Market binge fueled by bearish outlook on economic growth

The greatest two-day stock market trading surge in Wall Street history has been fueled - paradoxically - by the bad news that the US economic recovery is likely to continue weak for some months.

But that bad-news-causes-good-news scenario may be having worldwide benefits.

Stock markets are often irrational on any one day. But they tend to be a meld of thousands of individual specialists' judgments on what the economic future holds perhaps half a year or more into the future.

This week's market explosion - and it was just that by almost any measure - appears to have touched off a chain reaction across the industrial world.

Forecasts of a weak economy in the coming months convinced interest rate specialists such as Henry Kaufman and Albert Wojnilower that the period of prolonged high interest rates was ending. Resolute action by the US Federal Reserve Board has helped the process along.

Convinced that lower rates were here to stay, bond buyers and then stock buyers pumped billions of dollars of reserve cash from pension funds and other institutional investments into the market.
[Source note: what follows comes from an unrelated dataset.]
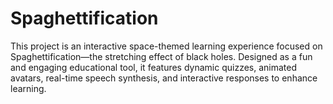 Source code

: # Spaghettification
This project is an interactive space-themed learning experience focused on Spaghettification—the stretching effect of black holes. Designed as a fun and engaging educational tool, it features dynamic quizzes, animated avatars, real-time speech synthesis, and interactive responses to enhance learning.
Lower US interest rates in turn will mean the central banks of Europe and other industrial countries can lower their interest rates.
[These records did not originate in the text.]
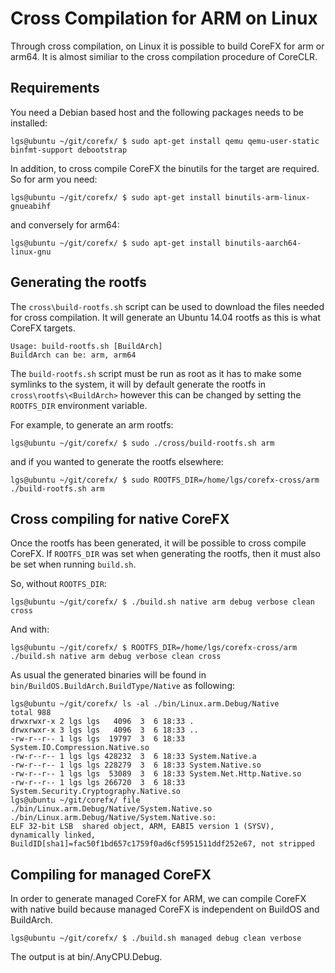 Cross Compilation for ARM on Linux
==================================

Through cross compilation, on Linux it is possible to build CoreFX for arm or arm64.
It is almost similiar to the cross compilation procedure of CoreCLR. 

Requirements
------------

You need a Debian based host and the following packages needs to be installed:

    lgs@ubuntu ~/git/corefx/ $ sudo apt-get install qemu qemu-user-static binfmt-support debootstrap

In addition, to cross compile CoreFX the binutils for the target are required. So for arm you need:

    lgs@ubuntu ~/git/corefx/ $ sudo apt-get install binutils-arm-linux-gnueabihf

and conversely for arm64:

    lgs@ubuntu ~/git/corefx/ $ sudo apt-get install binutils-aarch64-linux-gnu


Generating the rootfs
---------------------
The `cross\build-rootfs.sh` script can be used to download the files needed for cross compilation. It will generate an Ubuntu 14.04 rootfs as this is what CoreFX targets.

    Usage: build-rootfs.sh [BuildArch]
    BuildArch can be: arm, arm64

The `build-rootfs.sh` script must be run as root as it has to make some symlinks to the system, it will by default generate the rootfs in `cross\rootfs\<BuildArch>` however this can be changed by setting the `ROOTFS_DIR` environment variable.

For example, to generate an arm rootfs:

    lgs@ubuntu ~/git/corefx/ $ sudo ./cross/build-rootfs.sh arm

and if you wanted to generate the rootfs elsewhere:

    lgs@ubuntu ~/git/corefx/ $ sudo ROOTFS_DIR=/home/lgs/corefx-cross/arm ./build-rootfs.sh arm


Cross compiling for native CoreFX
---------------------------------
Once the rootfs has been generated, it will be possible to cross compile CoreFX. If `ROOTFS_DIR` was set when generating the rootfs, then it must also be set when running `build.sh`.

So, without `ROOTFS_DIR`:

    lgs@ubuntu ~/git/corefx/ $ ./build.sh native arm debug verbose clean cross

And with:

    lgs@ubuntu ~/git/corefx/ $ ROOTFS_DIR=/home/lgs/corefx-cross/arm ./build.sh native arm debug verbose clean cross

As usual the generated binaries will be found in `bin/BuildOS.BuildArch.BuildType/Native` as following:

    lgs@ubuntu ~/git/corefx/ ls -al ./bin/Linux.arm.Debug/Native
    total 988
    drwxrwxr-x 2 lgs lgs   4096  3  6 18:33 .
    drwxrwxr-x 3 lgs lgs   4096  3  6 18:33 ..
    -rw-r--r-- 1 lgs lgs  19797  3  6 18:33 System.IO.Compression.Native.so
    -rw-r--r-- 1 lgs lgs 428232  3  6 18:33 System.Native.a
    -rw-r--r-- 1 lgs lgs 228279  3  6 18:33 System.Native.so
    -rw-r--r-- 1 lgs lgs  53089  3  6 18:33 System.Net.Http.Native.so
    -rw-r--r-- 1 lgs lgs 266720  3  6 18:33 System.Security.Cryptography.Native.so
    lgs@ubuntu ~/git/corefx/ file ./bin/Linux.arm.Debug/Native/System.Native.so 
    ./bin/Linux.arm.Debug/Native/System.Native.so: 
    ELF 32-bit LSB  shared object, ARM, EABI5 version 1 (SYSV), 
    dynamically linked, BuildID[sha1]=fac50f1bd657c1759f0ad6cf5951511ddf252e67, not stripped


Compiling for managed CoreFX
----------------------------
In order to generate managed CoreFX for ARM, we can compile CoreFX with native build because managed CoreFX is independent on BuildOS and BuildArch.

    lgs@ubuntu ~/git/corefx/ $ ./build.sh managed debug clean verbose 

The output is at bin/<BuildOS>.AnyCPU.Debug.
In the longer run the rate reductions in both North America and Europe should mean more buying of houses, cars, and household equipment. That, again in the longer run, should mean rehiring laid-off workers.
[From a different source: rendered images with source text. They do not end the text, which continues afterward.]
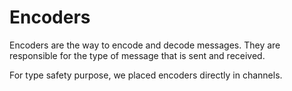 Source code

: # Encoders

Encoders are the way to encode and decode messages. They are responsible for the type of message that is sent and received.

For type safety purpose, we placed encoders directly in channels.
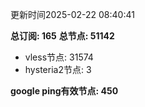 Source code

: 更新时间2025-02-22 08:40:41

**总订阅: 165**
**总节点: 51142**
- vless节点: 31574
- hysteria2节点: 3

**google ping有效节点: 450**
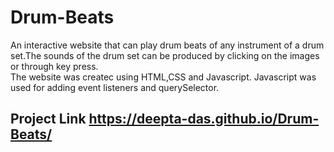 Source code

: # Drum-Beats
An interactive website that can play drum beats of any instrument of a drum set.The sounds of the drum set can be produced by clicking on the images or through key press.\
The website was createc using HTML,CSS and Javascript.  Javascript was used for adding event listeners and querySelector.  

## Project Link https://deepta-das.github.io/Drum-Beats/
So stock markets in London, the European Continent, Tokyo, and Singapore also soared in anticipation of what the chain reaction might mean.

A senior official of the US Federal Reserve Board summed up the way in which news of economic weakness has contributed to the market rally:

''A whole constellation of factors is nudging interest rates down, including the fact that the economy is a lot weaker than anyone had expected.''

At best, he said, ''a very anemic recovery is in sight over the next several quarters and the prospects for business fixed investment are very gloomy.''

If he is right, loan demand from the private sector should not be heavy in coming months, leaving room for the US Treasury to borrow massive amounts of money without putting undue pressure on interest rates.

When interest rates are high, stocks suffer, because investors get a better return from money market funds. When interest rates drop, stocks regain luster.

Stock market buoyancy, which carried the Dow Jones industrial average to a record 38.81 point gain Tuesday, faltered slightly Wednesday. The Dow closed down 1.71 points on an astronomic volume of 134.3 million shares. Nearly 220 million shares were traded during the two-day period.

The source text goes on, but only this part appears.